-- Data listing follows --

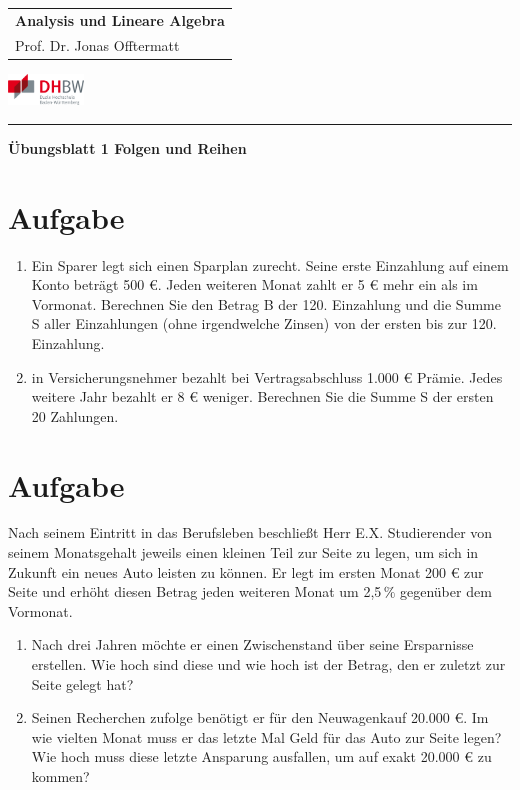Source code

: \documentclass[fontsize=11pt, parskip=half]{scrartcl}
\begin{document}
\noindent
\begin{tabular}{l}
    \textbf{Analysis und Lineare Algebra} \\    
    Prof. Dr. Jonas Offtermatt
\end{tabular}
\hfill \includegraphics[width=2cm]{DHBW.pdf}\\
\rule{\textwidth}{0.5pt}


\begin{center}
    \Large
    \textbf{Übungsblatt 1 Folgen und Reihen}
\end{center}

\section{Aufgabe}
\begin{enumerate}[label=\alph*)]
    \item Ein Sparer legt sich einen Sparplan zurecht. Seine erste Einzahlung auf
    einem Konto beträgt 500 €. Jeden weiteren Monat zahlt er 5 € mehr
    ein als im Vormonat. Berechnen Sie den Betrag B der 120. Einzahlung
    und die Summe S aller Einzahlungen (ohne irgendwelche Zinsen) von
    der ersten bis zur 120. Einzahlung.
    \item in Versicherungsnehmer bezahlt bei Vertragsabschluss 1.000 € Prämie.
    Jedes weitere Jahr bezahlt er 8 € weniger. Berechnen Sie die Summe
    S der ersten 20 Zahlungen.
\end{enumerate}


\section{Aufgabe}
Nach seinem Eintritt in das Berufsleben beschließt Herr
E.X. Studierender von seinem Monatsgehalt jeweils einen kleinen Teil
zur Seite zu legen, um sich in Zukunft ein neues Auto leisten zu
können. Er legt im ersten Monat 200 € zur Seite
und erhöht diesen Betrag jeden weiteren Monat um 2,5\,$\%$ gegenüber dem Vormonat.\\[-0.7cm]

\begin{enumerate}
\item Nach drei Jahren möchte er einen Zwischenstand über seine
Ersparnisse erstellen. Wie hoch sind diese und wie hoch ist der
Betrag, den er zuletzt zur Seite gelegt hat?\\[-0.7cm]
\item Seinen Recherchen zufolge benötigt er für den Neuwagenkauf 20.000 €. Im wie vielten Monat
muss er das letzte Mal Geld für das Auto zur Seite legen? Wie hoch muss diese letzte Ansparung ausfallen, um auf exakt 20.000 € zu kommen?\\[-0.7cm]
\end{enumerate}
\end{document}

-- Data listing concluded --

__Work to complete__: Starting from the line that contains "Zwischenstand über seine", reproduce each line of the data exactly through the last one.

__Your response__:
\item Nach drei Jahren möchte er einen Zwischenstand über seine
Ersparnisse erstellen. Wie hoch sind diese und wie hoch ist der
Betrag, den er zuletzt zur Seite gelegt hat?\\[-0.7cm]
\item Seinen Recherchen zufolge benötigt er für den Neuwagenkauf 20.000 €. Im wie vielten Monat
muss er das letzte Mal Geld für das Auto zur Seite legen? Wie hoch muss diese letzte Ansparung ausfallen, um auf exakt 20.000 € zu kommen?\\[-0.7cm]
\end{enumerate}
\end{document}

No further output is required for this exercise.